The abstraction layer is designed in a way to ensure full testability for an end-user, while enabling runtime selection of the underlying communication mechanism. It provides the user with a high-level API to focus on the content of information – and not on low-level synchronization primitives. The proposed communication mechanism (called LoLa) is optimized for micro-kernel operating systems (like e.g. QNX). By utilizing shared memory, it enables low latency communication also for mixed-criticality systems (e.g. processes of different safety integrity level). The possibility for mixed-criticality systems is especially enabled by certain implementation choices and safety mechanisms that will continue to ensure freedom from interference between separate processes.

Motivation#

S-CORE is targeting high-performance automotive systems with safety impact. In general, these systems consist of multiple processes that are executed on an operating system. To fulfill the system needs, these processes need to exchange information in most of the cases.

The communication framework is not a one-fits-all. For example, it does not replace a standardized platform API that an application links against.

Key aspects of S-CORE and therefore also the IPC communication framework are:

  1. High cohesion and loose coupling

  2. Mixed-criticality safety systems

  3. Performance

In the following we will explain and argue each of these three different aspects.
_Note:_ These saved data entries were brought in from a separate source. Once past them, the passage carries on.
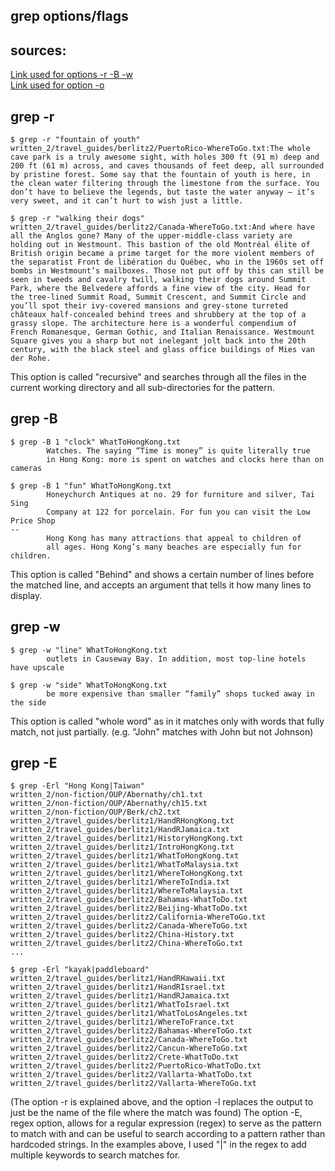 ## grep options/flags   
## sources:  
[Link used for options -r -B -w](https://www.youtube.com/watch?v=VGgTmxXp7xQ)
<br>
[Link used for option -o](https://serverfault.com/questions/51014/dont-need-the-whole-line-just-the-match-from-regular-expression)  
  
  
## grep -r  
```
$ grep -r "fountain of youth"
written_2/travel_guides/berlitz2/PuertoRico-WhereToGo.txt:The whole cave park is a truly awesome sight, with holes 300 ft (91 m) deep and 200 ft (61 m) across, and caves thousands of feet deep, all surrounded by pristine forest. Some say that the fountain of youth is here, in the clean water filtering through the limestone from the surface. You don’t have to believe the legends, but taste the water anyway — it’s very sweet, and it can’t hurt to wish just a little.
```
```
$ grep -r "walking their dogs"
written_2/travel_guides/berlitz2/Canada-WhereToGo.txt:And where have all the Anglos gone? Many of the upper-middle-class variety are holding out in Westmount. This bastion of the old Montréal élite of British origin became a prime target for the more violent members of the separatist Front de libération du Québec, who in the 1960s set off bombs in Westmount’s mailboxes. Those not put off by this can still be seen in tweeds and cavalry twill, walking their dogs around Summit Park, where the Belvedere affords a fine view of the city. Head for the tree-lined Summit Road, Summit Crescent, and Summit Circle and you’ll spot their ivy-covered mansions and grey-stone turreted châteaux half-concealed behind trees and shrubbery at the top of a grassy slope. The architecture here is a wonderful compendium of French Romanesque, German Gothic, and Italian Renaissance. Westmount Square gives you a sharp but not inelegant jolt back into the 20th century, with the black steel and glass office buildings of Mies van der Rohe.
```
This option is called "recursive" and searches through all the files in the current working directory and all sub-directories for the pattern.

## grep -B  
```
$ grep -B 1 "clock" WhatToHongKong.txt
        Watches. The saying “Time is money” is quite literally true
        in Hong Kong: more is spent on watches and clocks here than on cameras
```  
```
$ grep -B 1 "fun" WhatToHongKong.txt
        Honeychurch Antiques at no. 29 for furniture and silver, Tai Sing
        Company at 122 for porcelain. For fun you can visit the Low Price Shop
--
        Hong Kong has many attractions that appeal to children of
        all ages. Hong Kong’s many beaches are especially fun for children.
```
This option is called "Behind" and shows a certain number of lines before the matched line, and accepts an argument that tells it how many lines to display.
  
## grep -w  
```
$ grep -w "line" WhatToHongKong.txt
        outlets in Causeway Bay. In addition, most top-line hotels have upscale
```
```
$ grep -w "side" WhatToHongKong.txt 
        be more expensive than smaller “family” shops tucked away in the side
```  
This option is called "whole word" as in it matches only with words that fully match, not just partially. (e.g. "John" matches with John but not Johnson)
  
## grep -E  
```
$ grep -Erl "Hong Kong|Taiwan"
written_2/non-fiction/OUP/Abernathy/ch1.txt
written_2/non-fiction/OUP/Abernathy/ch15.txt
written_2/non-fiction/OUP/Berk/ch2.txt
written_2/travel_guides/berlitz1/HandRHongKong.txt
written_2/travel_guides/berlitz1/HandRJamaica.txt
written_2/travel_guides/berlitz1/HistoryHongKong.txt
written_2/travel_guides/berlitz1/IntroHongKong.txt
written_2/travel_guides/berlitz1/WhatToHongKong.txt
written_2/travel_guides/berlitz1/WhatToMalaysia.txt
written_2/travel_guides/berlitz1/WhereToHongKong.txt
written_2/travel_guides/berlitz1/WhereToIndia.txt
written_2/travel_guides/berlitz1/WhereToMalaysia.txt        
written_2/travel_guides/berlitz2/Bahamas-WhatToDo.txt
written_2/travel_guides/berlitz2/Beijing-WhatToDo.txt       
written_2/travel_guides/berlitz2/California-WhereToGo.txt   
written_2/travel_guides/berlitz2/Canada-WhereToGo.txt
written_2/travel_guides/berlitz2/China-History.txt
written_2/travel_guides/berlitz2/China-WhereToGo.txt
...
``` 
```
$ grep -Erl "kayak|paddleboard"
written_2/travel_guides/berlitz1/HandRHawaii.txt
written_2/travel_guides/berlitz1/HandRIsrael.txt
written_2/travel_guides/berlitz1/HandRJamaica.txt
written_2/travel_guides/berlitz1/WhatToIsrael.txt
written_2/travel_guides/berlitz1/WhatToLosAngeles.txt       
written_2/travel_guides/berlitz1/WhereToFrance.txt
written_2/travel_guides/berlitz2/Bahamas-WhereToGo.txt
written_2/travel_guides/berlitz2/Canada-WhereToGo.txt
written_2/travel_guides/berlitz2/Cancun-WhereToGo.txt       
written_2/travel_guides/berlitz2/Crete-WhatToDo.txt
written_2/travel_guides/berlitz2/PuertoRico-WhatToDo.txt
written_2/travel_guides/berlitz2/Vallarta-WhatToDo.txt      
written_2/travel_guides/berlitz2/Vallarta-WhereToGo.txt
```
(The option -r is explained above, and the option -l replaces the output to just be the name of the file where the match was found) The option -E, regex option, allows for a regular expression (regex) to serve as the pattern to match with and can be useful to search according to a pattern rather than hardcoded strings. In the examples above, I used "|" in the regex to add multiple keywords to search matches for.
Further secondary aspects will follow in the section Specification where we also formalize all aspects.

High cohesion and loose coupling#

Complex systems require high cohesion and loose coupling to remain maintainable. The benefit of loose coupling is to limit the effect of changes throughout the system. Key to achieve this is stability of interfaces.

Since the communication of a module is also part of its interface, we must consider its stability. How stable an interface is, largely depends on the implementation reachable through it. This means, the communication framework can not provide stability on its own. It can only provide the necessary tools for developers to consider the stability when changing the interface or implementation.

Mixed-Criticality safety systems#

In complex safety-critical systems, applications often have different criticality. Communication happens not only on the same criticality level but also between different criticality levels.

For example, a service with low-criticality may provide data to a highly critical application. Or the reverse could be the case, where a less critical application depends on data produced by a highly critical one. More complex scenarios are also possible, where the same data is consumed by multiple recipients with different criticality.

Hence, it is crucial that applications can not only safely communicate on the same criticality level. They must be able to also safely communicate between different criticality levels.

Support for mixed criticality is a core feature of a communication framework. Hence, it greatly impacts architectural decisions and influences many other aspects. One of them being performance, which is the third primary aspect of a communication framework.

Performance#

In the recent years high-performance automotive systems rely more and more on communication of huge amounts of data. This communication must be performant, to enable decomposition of the system. With ever increasing complexity of the tasks automotive systems must tackle, this trend will continue in the future. Hence, architectural decisions for the communication framework must ensure scalable performance.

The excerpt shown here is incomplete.